2. Id card/ passport and the interview letter. That's all.
3. Enter from the emergency gate. (Gate 8). You'll enter the main hospital lobby. Go left, you'll see the library. Take a right till you reach the tuck shop and lockers. On the left will be the college lobby with 2 table tennis tables. Take a left and go upstairs to student affairs. 

Good luck!


----------



## robab

They didn't even check the NIC


----------



## robab

MMI was really fun .. chill guys ...


----------



## robab

1. Your friend is in relationship with a person with person of a different religion. Her parents didn't agree. She decided to elope and comes to you. What will you do?


----------



## robab

2. A classmate of yours are in habbit of marking their wrong proxy. You decides to talk to her before complaining to administration.


----------



## nidarasul

robab said:


> 2. A classmate of yours are in habbit of marking their wrong proxy. You decides to talk to her before complaining to administration.

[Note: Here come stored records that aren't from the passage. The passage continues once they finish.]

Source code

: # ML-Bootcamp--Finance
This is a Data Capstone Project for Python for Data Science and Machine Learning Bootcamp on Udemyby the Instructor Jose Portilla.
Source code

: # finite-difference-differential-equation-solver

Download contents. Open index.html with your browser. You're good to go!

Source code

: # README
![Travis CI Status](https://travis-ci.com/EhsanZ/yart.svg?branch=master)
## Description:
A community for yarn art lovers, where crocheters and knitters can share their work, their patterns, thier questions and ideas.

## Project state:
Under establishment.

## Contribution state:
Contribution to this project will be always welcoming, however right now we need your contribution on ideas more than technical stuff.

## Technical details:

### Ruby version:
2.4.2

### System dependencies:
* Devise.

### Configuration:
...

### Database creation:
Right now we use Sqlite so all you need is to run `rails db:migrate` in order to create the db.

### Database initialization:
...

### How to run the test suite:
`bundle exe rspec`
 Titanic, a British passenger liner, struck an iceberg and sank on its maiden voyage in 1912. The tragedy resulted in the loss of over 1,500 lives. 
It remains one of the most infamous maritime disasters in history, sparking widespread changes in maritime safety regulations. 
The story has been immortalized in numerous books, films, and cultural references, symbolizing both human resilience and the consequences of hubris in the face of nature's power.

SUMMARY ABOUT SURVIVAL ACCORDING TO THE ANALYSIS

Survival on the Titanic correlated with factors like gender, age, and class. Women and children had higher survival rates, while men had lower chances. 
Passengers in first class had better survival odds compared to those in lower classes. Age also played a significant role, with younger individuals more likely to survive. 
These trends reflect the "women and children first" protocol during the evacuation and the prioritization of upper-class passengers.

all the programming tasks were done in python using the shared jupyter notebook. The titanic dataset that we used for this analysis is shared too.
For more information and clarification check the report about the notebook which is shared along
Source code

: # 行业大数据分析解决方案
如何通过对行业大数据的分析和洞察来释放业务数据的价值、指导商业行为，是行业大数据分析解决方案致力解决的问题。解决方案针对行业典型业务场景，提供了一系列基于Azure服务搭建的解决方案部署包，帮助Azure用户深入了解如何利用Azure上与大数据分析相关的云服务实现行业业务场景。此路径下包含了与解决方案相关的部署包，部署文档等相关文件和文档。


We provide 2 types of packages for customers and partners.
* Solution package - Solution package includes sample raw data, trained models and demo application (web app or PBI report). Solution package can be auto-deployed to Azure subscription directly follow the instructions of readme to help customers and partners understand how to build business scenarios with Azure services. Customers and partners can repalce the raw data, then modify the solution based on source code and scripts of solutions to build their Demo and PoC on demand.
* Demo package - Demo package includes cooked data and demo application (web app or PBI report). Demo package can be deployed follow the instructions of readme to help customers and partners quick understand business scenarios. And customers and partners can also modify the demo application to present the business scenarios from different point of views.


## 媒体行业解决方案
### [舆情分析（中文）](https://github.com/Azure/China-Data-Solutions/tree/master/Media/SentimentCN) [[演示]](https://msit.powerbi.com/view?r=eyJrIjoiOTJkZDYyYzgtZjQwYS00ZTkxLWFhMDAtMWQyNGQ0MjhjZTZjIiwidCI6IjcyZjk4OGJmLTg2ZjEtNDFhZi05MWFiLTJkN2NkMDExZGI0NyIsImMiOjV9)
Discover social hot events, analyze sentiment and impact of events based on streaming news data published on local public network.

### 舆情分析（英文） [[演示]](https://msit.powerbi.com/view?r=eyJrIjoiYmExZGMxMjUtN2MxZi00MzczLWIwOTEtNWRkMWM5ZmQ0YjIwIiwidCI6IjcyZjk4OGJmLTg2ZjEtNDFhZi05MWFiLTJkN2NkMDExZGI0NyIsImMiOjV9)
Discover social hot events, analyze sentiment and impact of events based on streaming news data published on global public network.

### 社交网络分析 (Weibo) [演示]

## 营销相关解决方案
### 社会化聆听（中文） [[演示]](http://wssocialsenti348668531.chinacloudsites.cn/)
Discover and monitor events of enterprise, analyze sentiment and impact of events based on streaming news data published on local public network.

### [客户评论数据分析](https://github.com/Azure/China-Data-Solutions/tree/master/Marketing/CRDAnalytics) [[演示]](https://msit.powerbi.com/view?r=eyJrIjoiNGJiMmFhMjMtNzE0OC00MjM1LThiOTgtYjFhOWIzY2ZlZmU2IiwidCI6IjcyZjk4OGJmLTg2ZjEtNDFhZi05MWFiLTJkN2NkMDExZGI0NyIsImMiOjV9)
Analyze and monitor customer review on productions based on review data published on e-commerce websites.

hahahaha they are asking this now, are they? LOL 85% of our class got pink slips for marking too many proxies this year. They had to change our CR too. Guess they're preparing you guys before you even join!


----------



## shane warney

proxy lol


----------



## Sikandarinho

I know it's a bit early for more conjecture  but where do you all think the lowest aggregate for the confirmed list will land this year? Would be terrifying if it's around 77% again


----------



## ohmar

77% again? When was it 77% last time? Apparently, last year the lowest aggregate was 74% and so far, the merit has seemed to drop this year.


----------



## Sikandarinho

Yes I know but I think moxy posted on this thread that the lowest to get selected at 74% was in the 166th position? I heard they don't announce a formal waiting list which is why I'm wondering


----------



## ohmar

I'm pretty sure some have other university choices so perhaps quite a few number of students were dropped.

- - - Updated - - -

Does anyone know when the merit lists are coming out?


----------



## Rasim

Guys, Shifa does follow PMDC's fee refund policy, right? I mean if I deposit the fee but get admitted somewhere else and wish to withdraw, I will get a 100% refund minus the admission fee. Right?


----------



## moxy

Rasim. Yes it does here is the policy. As you can see it depends on the amount of time you spend at the college before withdrawing. 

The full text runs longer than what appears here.